Dataset entries:

== Segment start ==

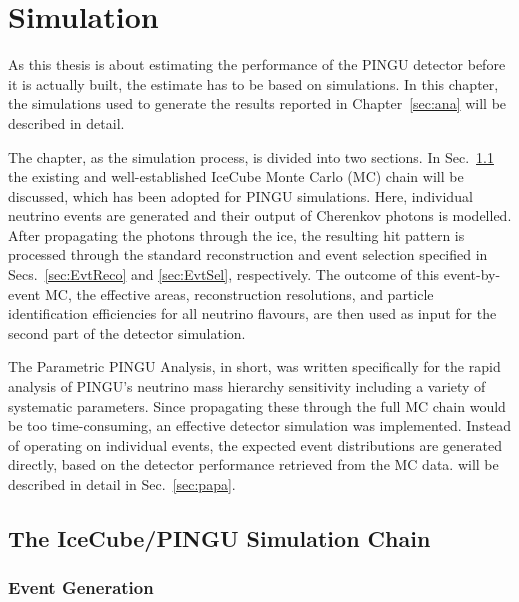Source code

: \chapter{Simulation}
\label{sec:sim}

As this thesis is about estimating the performance of the PINGU detector before
it is actually built, the estimate has to be based on simulations. In this
chapter, the simulations used to generate the results reported in
Chapter~\ref{sec:ana} will be described in detail.

The chapter, as the simulation process, is divided into two sections.
In Sec.~\ref{sec:sim_MCchain} the existing and well-established IceCube Monte
Carlo (MC) chain will be discussed, which has been adopted for PINGU
simulations.
Here, individual neutrino events are generated and their output of Cherenkov
photons is modelled. After propagating the photons through the ice, the
resulting hit pattern is processed through the standard reconstruction and event
selection specified in Secs.~\ref{sec:EvtReco} and \ref{sec:EvtSel},
respectively. The outcome of this event-by-event MC, \ie the effective
areas, reconstruction resolutions, and particle identification efficiencies for
all neutrino flavours, are then used as input for the second part of the
detector simulation.

The Parametric PINGU Analysis, \papa in short, was written specifically for the
rapid analysis of PINGU's neutrino mass hierarchy sensitivity including a
variety of systematic parameters. Since propagating these through the full
MC chain would be too time-consuming, an effective detector
simulation was implemented. Instead of operating on individual events,
the expected event distributions are generated directly, based on the detector
performance retrieved from the MC data. \papa will be described in
detail in Sec.~\ref{sec:papa}.

\section{The IceCube/PINGU Simulation Chain}
\label{sec:sim_MCchain}

\subsection{Event Generation}
\label{sec:MC_genie}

== Segment end ==

- **EXERCISE DIRECTIONS**
Give the records again exactly, minus the pictures.

- **WRITTEN RESPONSE**
Source code

: \chapter{Simulation}
\label{sec:sim}

As this thesis is about estimating the performance of the PINGU detector before
it is actually built, the estimate has to be based on simulations. In this
chapter, the simulations used to generate the results reported in
Chapter~\ref{sec:ana} will be described in detail.

The chapter, as the simulation process, is divided into two sections.
In Sec.~\ref{sec:sim_MCchain} the existing and well-established IceCube Monte
Carlo (MC) chain will be discussed, which has been adopted for PINGU
simulations.
Here, individual neutrino events are generated and their output of Cherenkov
photons is modelled. After propagating the photons through the ice, the
resulting hit pattern is processed through the standard reconstruction and event
selection specified in Secs.~\ref{sec:EvtReco} and \ref{sec:EvtSel},
respectively. The outcome of this event-by-event MC, \ie the effective
areas, reconstruction resolutions, and particle identification efficiencies for
all neutrino flavours, are then used as input for the second part of the
detector simulation.

The Parametric PINGU Analysis, \papa in short, was written specifically for the
rapid analysis of PINGU's neutrino mass hierarchy sensitivity including a
variety of systematic parameters. Since propagating these through the full
MC chain would be too time-consuming, an effective detector
simulation was implemented. Instead of operating on individual events,
the expected event distributions are generated directly, based on the detector
performance retrieved from the MC data. \papa will be described in
detail in Sec.~\ref{sec:papa}.

\section{The IceCube/PINGU Simulation Chain}
\label{sec:sim_MCchain}

\subsection{Event Generation}
\label{sec:MC_genie}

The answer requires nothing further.